What is Skin Cancer?
Skin Cancer can be defined as an unusual growth of skin cells that commonly develops in areas that are frequently exposed to the sun. Although it can appear on other areas of the body as well. The CDC breaks Skin Cancer down into three main types:
- Squamous Cell Carcinoma: Squamous Cells are found on the top layer of your skin. It often looks different on everyone, but usually the skin changes to be thicker and wart-like.
- Basal Cell Carcinoma: Basal Cells produce new skin cells as we shed off our old ones. This type is commonly found on the head or neck and is most recognizable as a transparent bump.
- Melanoma: Melanocytes produce a brown pigment called melanin which gives the skin its brown or tan colour that protects the skin from the sun. This cancer is caused by a tumour that forms which usually changes colour.
All three of these types are caused by sun exposure. There are other forms of Skin Cancer as well. However, these are most common in the summertime.
What causes it?
Skin cancer is often dismissed because people don’t think it will happen to them. Although it’s more common than people think. According to the Skin Cancer Foundation, 1 out of 5 Americans will develop skin by the age of 70. Two of the most common causes are the ultraviolet (UV) rays from the sun and UV rays from tanning beds. Not wearing sunscreen can be detrimental to your and your children’s health.
Sun exposure is the biggest risk factor for Skin Cancer. It accounts for being the cause of 70% of all cases.
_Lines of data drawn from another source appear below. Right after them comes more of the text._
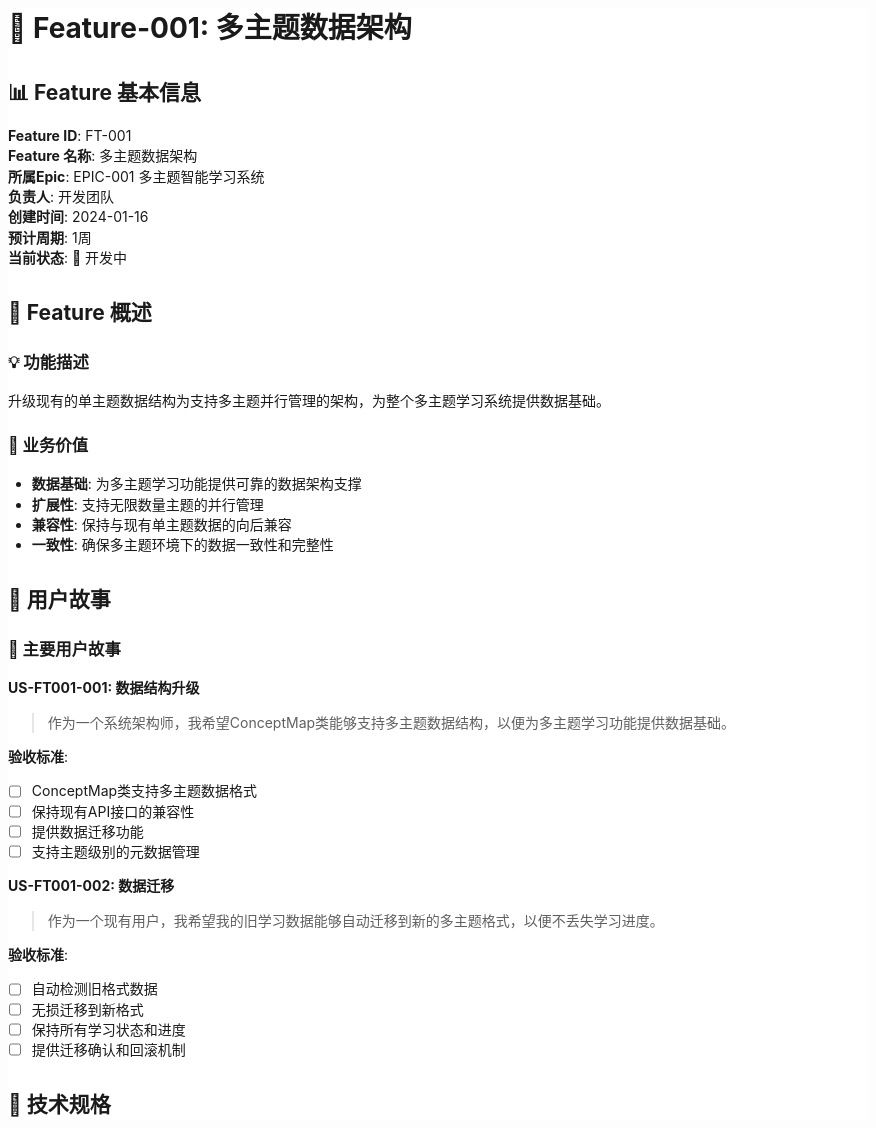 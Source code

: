 # 🎯 Feature-001: 多主题数据架构

## 📊 Feature 基本信息

**Feature ID**: FT-001  
**Feature 名称**: 多主题数据架构  
**所属Epic**: EPIC-001 多主题智能学习系统  
**负责人**: 开发团队  
**创建时间**: 2024-01-16  
**预计周期**: 1周  
**当前状态**: 🚧 开发中  

## 🎯 Feature 概述

### 💡 功能描述

升级现有的单主题数据结构为支持多主题并行管理的架构，为整个多主题学习系统提供数据基础。

### 🎨 业务价值

- **数据基础**: 为多主题学习功能提供可靠的数据架构支撑
- **扩展性**: 支持无限数量主题的并行管理
- **兼容性**: 保持与现有单主题数据的向后兼容
- **一致性**: 确保多主题环境下的数据一致性和完整性

## 👥 用户故事

### 📖 主要用户故事

**US-FT001-001: 数据结构升级**
> 作为一个系统架构师，我希望ConceptMap类能够支持多主题数据结构，以便为多主题学习功能提供数据基础。

**验收标准**:

- [ ] ConceptMap类支持多主题数据格式
- [ ] 保持现有API接口的兼容性
- [ ] 提供数据迁移功能
- [ ] 支持主题级别的元数据管理

**US-FT001-002: 数据迁移**
> 作为一个现有用户，我希望我的旧学习数据能够自动迁移到新的多主题格式，以便不丢失学习进度。

**验收标准**:

- [ ] 自动检测旧格式数据
- [ ] 无损迁移到新格式
- [ ] 保持所有学习状态和进度
- [ ] 提供迁移确认和回滚机制

## 🔧 技术规格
The Canadian Centre for Occupational Health and Safety says that skin pigment and the ability to tan come into play. People with paler skin tones who suffer from sunburns more easily are more likely to get it. Frequently exposing the skin to the sun unprotected increases the risk of contracting Skin Cancer later in life.
What are the signs?
If spending the sunny afternoons in the pool or frequenting the tanning bed salon are some of your favourite pastimes, it’s a good idea to check your body for visible damage such as:
- Growing moles or lumps on the skin; even ones without colour
- Spreading colour around the site of a mole
- Sores cuts that are not healing as fast as usual
- Small scratchy patches that commonly appear on the head, neck or hands
Don’t forget that early detection is crucial to receiving a favourable prognosis. Talk to your doctor about any suspicious moles and skin concerns.
What are ways to prevent it?
Here are some tips to help you prevent Skin Cancer:
- Buy waterproof sunscreen. Water-resistant sunscreen will not have the same effect. Waterproof sunscreen provides 80 minutes of protection, while the other lasts only 40 minutes.
- Switch up your swim schedule to earlier in the morning or late in the evening. The sun’s most harmful UV rays are in effect from 10 a.m. to 4 p.m.
- Apply sunscreen 20-30 minutes before hopping in the pool. Make sure to cover all exposed body parts including the face, neck and feet.
- Apply sunscreen again after drying off because you can wipe sunscreen off when using your towel.
- Consider an alternative chlorine cleaning system. Chlorine can strip the UV properties of sunscreen.
Being prepared and catching it earlier reduces the risks of complications. By following the tips listed above, you can stay safe and have fun this summer!